Dye It Blonde, SMITH WESTERNS, Fat Possum, janvier 2011 (Par Riton)



       C'est dingue le nombre de jeunes musiciens squattant très tôt les bancs du rock indé ces derniers temps aux Etats-Unis. A croire que la musique y est servie au biberon et que l'environnement est favorable à toutes sortes de prédispositions créatives. Si 2010 a eu son lot de talents avec entre autres en tête de liste Wavves, Best Coast ou encore Avi Buffalo, 2011 débute sur les chapeaux de roues avec Dye It Blonde, deuxième album des chicagoans de Smith Westerns fraîchement sorti chez Fat Possum (drôle de nom pour un label, mais à la vue du catalogue l'animal est plutôt de bon goût).

       Résolument tourné vers les années 60 et moins Lo-fi que son prédécesseur, cet album mériterait déjà d'être classé parmi les références en matière de pop du nouveau millénaire. Parce qu'au fond, à quoi reconnait-on un véritable bon album de pop? Je ne pense pas avoir les clés de l'énigme mais quelque chose me dit que la joyeuse bande à Cullen Omori, d'à peine 20 ans de moyenne d'âge, en possède quelques trousseaux.

       D'aspect général enjoué, l'album enchaîne les tubes de façon presque déconcertante. En effet, s'il y a un bien une caractéristique frappante à chaque écoute, c'est la relative cohérence de l'ensemble; comme-ci les morceaux avaient été composés dans l'ordre que nous connaissons.
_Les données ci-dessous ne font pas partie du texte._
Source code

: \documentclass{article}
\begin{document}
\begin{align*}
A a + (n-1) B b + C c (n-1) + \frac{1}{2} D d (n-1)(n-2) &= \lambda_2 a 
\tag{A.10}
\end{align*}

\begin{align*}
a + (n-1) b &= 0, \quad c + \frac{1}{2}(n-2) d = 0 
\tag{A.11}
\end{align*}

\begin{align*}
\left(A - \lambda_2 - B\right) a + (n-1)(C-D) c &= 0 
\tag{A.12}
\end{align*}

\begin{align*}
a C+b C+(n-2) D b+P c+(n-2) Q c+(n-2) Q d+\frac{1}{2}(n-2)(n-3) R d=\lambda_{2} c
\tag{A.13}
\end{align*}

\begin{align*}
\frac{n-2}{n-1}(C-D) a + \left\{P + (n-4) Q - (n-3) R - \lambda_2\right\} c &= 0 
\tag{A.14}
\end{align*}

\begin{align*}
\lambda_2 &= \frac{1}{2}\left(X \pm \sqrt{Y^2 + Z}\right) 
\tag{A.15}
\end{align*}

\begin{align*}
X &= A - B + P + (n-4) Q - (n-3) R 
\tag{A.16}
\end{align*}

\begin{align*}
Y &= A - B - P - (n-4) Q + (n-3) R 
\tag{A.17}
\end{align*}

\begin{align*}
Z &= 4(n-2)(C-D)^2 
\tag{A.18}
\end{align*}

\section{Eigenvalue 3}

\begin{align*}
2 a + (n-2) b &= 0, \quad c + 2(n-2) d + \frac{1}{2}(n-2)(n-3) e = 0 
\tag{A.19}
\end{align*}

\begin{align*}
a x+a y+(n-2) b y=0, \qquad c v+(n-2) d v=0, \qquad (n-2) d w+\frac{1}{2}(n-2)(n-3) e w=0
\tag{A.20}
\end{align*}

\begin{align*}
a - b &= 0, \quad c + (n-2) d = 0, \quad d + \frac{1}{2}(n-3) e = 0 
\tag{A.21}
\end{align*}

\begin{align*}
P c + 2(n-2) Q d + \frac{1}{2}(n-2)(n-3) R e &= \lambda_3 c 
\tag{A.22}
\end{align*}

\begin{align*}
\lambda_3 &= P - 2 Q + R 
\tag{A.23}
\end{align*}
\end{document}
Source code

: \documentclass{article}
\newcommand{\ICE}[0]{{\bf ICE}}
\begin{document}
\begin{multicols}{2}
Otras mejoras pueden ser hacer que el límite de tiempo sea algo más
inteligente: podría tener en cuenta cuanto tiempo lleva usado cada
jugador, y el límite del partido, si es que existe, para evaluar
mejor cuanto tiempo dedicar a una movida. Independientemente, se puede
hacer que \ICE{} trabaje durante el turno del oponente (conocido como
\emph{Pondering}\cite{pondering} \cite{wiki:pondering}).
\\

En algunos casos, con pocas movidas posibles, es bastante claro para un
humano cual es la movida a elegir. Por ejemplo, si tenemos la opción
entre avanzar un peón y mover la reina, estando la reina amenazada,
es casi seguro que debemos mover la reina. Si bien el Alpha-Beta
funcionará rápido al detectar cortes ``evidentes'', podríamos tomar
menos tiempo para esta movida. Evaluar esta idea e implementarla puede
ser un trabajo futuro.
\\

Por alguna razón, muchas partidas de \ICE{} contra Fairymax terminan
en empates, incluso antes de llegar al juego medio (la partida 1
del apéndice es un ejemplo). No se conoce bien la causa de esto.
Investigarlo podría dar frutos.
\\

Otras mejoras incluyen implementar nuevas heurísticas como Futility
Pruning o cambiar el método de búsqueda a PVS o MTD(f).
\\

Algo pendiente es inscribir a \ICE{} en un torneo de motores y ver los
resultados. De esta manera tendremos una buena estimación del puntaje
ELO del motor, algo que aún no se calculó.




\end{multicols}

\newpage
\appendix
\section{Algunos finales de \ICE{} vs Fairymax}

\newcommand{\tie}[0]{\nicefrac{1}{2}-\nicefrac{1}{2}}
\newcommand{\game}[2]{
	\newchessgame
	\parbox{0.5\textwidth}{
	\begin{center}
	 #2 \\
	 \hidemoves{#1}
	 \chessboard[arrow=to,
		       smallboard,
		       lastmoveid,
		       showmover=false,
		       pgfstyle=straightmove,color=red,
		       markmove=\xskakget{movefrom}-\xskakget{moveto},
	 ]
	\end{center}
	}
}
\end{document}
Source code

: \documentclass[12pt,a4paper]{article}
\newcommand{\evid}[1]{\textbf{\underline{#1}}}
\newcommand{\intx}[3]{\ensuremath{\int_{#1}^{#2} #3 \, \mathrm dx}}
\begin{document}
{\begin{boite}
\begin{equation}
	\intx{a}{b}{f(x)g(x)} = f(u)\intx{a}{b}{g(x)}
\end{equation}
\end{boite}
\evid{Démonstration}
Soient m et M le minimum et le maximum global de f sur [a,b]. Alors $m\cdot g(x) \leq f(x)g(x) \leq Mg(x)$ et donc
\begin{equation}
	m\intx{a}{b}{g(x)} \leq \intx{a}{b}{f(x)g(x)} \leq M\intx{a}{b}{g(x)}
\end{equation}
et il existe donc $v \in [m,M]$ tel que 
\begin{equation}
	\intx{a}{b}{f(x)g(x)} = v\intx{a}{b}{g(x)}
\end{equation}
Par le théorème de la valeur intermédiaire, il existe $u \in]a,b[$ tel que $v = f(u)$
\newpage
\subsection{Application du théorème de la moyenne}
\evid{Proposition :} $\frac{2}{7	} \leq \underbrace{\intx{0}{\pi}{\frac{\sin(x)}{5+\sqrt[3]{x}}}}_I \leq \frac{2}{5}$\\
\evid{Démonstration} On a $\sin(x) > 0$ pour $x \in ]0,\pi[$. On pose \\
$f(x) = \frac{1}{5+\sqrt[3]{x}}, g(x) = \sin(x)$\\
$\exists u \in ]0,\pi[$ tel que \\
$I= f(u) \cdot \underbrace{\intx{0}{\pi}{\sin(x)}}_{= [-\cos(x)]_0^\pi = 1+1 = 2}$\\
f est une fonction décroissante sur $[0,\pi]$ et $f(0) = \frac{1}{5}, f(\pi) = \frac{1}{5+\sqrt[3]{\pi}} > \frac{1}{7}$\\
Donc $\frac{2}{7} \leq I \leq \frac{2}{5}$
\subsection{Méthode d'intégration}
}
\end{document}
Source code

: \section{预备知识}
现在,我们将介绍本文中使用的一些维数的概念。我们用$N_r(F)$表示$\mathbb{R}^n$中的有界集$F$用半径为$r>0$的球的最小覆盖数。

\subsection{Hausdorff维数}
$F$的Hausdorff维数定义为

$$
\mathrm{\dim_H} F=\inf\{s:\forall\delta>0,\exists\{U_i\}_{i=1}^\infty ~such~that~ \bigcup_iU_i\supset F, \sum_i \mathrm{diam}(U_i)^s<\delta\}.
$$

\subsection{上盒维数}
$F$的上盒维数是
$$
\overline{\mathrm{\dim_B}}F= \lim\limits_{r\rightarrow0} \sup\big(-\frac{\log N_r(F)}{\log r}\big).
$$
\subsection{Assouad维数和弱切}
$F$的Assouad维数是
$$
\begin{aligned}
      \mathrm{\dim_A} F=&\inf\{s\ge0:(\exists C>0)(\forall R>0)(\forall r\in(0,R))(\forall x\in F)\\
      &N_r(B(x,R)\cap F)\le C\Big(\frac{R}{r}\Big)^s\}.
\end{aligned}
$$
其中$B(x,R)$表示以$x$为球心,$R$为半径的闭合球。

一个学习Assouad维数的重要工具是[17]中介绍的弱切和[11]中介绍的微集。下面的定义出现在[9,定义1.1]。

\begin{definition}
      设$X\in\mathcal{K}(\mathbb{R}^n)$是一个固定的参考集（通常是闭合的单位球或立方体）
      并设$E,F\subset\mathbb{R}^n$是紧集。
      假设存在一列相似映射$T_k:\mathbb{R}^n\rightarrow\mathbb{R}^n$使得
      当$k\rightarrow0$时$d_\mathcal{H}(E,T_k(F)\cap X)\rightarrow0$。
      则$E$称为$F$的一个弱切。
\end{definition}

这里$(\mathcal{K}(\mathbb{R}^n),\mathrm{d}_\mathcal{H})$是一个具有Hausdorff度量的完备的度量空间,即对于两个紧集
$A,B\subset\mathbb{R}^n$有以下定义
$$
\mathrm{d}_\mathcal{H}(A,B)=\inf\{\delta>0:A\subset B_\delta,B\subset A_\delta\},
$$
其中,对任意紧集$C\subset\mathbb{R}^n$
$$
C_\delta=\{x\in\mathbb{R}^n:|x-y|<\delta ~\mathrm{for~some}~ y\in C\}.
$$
Ajoutons à cela que chacun d'eux est une véritable bombe de mélodies, rappelant les meilleures heures du groupe T-Rex. La voix de Cullen Omori se rapproche d'ailleurs étrangement de celle de Marc Bolan, légèrement plus douce et nonchalante, comme-ci ce dernier était revenu plus de trente ans après pour parler des filles et des douleurs adolescentes. Les guitares, chantantes, tantôt claires, tantôt fuzzy, arrivent à leur sommet lors de solos particulièrement intenses ("Still New", "Imagine Pt. 3", "Fallen In Love"). Le tout est servi par une production parfaite, chaleureuse, une production vintage des années 2010, sentant les lampes à plein nez.

       En résumé, Dye It Blonde est un album à la T-Rex, en moins glam et plus juvénile, en moins pailleté mais tout aussi accrocheur. On imagine des répétitions à l'arrière d'un van, des clins d'oeil échangés avec une cheerleader, des concerts privés lors de soirées étudiantes... Après écoute, on le réécoute, encore et encore, et l'on se surprend à chanter au réveil, sous la douche, en voiture...

       Voilà de quoi répondre à la question initialement posée : Dye It Blonde devrait ravir les amateurs de pop indé mélomanes. On souhaite vivement à Smith Westerns de continuer ainsi. Et si ce vent de jeunesse apporté à la scène indé pouvait faire encore plus d'émules de cette qualité, je m'engagerais personnellement à fournir les dispenses aux proviseurs... parce que, qu'on se le dise, qu'est-ce c'est bon!

Riton

Dye It Blonde en trois mots : frais, pop, jubilatoire


Si vous aimez cet album, vous aimerez peut-être : 

  • The Slider, T-REX, Fat Possum, 1972 : 7ème album de la bande à Marc Bolan (et 3ème sous le nom de T-Rex), un classique du genre, fraîchement réédité par Fat Possum...étrange non? Rock On!

  • Crazy For You, BEST COAST, Wichita Recordings, 2010 : si les Smith Westerns avaient été californiens, il ne fait nul doute qu'ils auraient parlé plage, amours et soleil... c'est ce que fait la belle Bethany Constantino (j'aurais très bien pu dire "magnifique" ou "tout à fait à mon goût") avec son acolyte Bobb Bruno dans cet album. Une surf-pop rêveuse de haute volée.

  • King Of The Beach, WAVVES, Fat Possum, 2010 : le pendant masculin et poilu de Best coast, plus agressif, plus énergique... le nom de l'album annonce la couleur : les Wavves sont les Beach Boys d'aujourd'hui.

  • Avi Buffalo, AVI BUFFALO, Sub Pop, 2010 : premier album et directement chez Sub Pop... ce n'est pas étonnant tellement la filiation avec les Shins est facile. Probablement mon plus gros coup de coeur indie-pop de l'année 2010. En un mot : beau!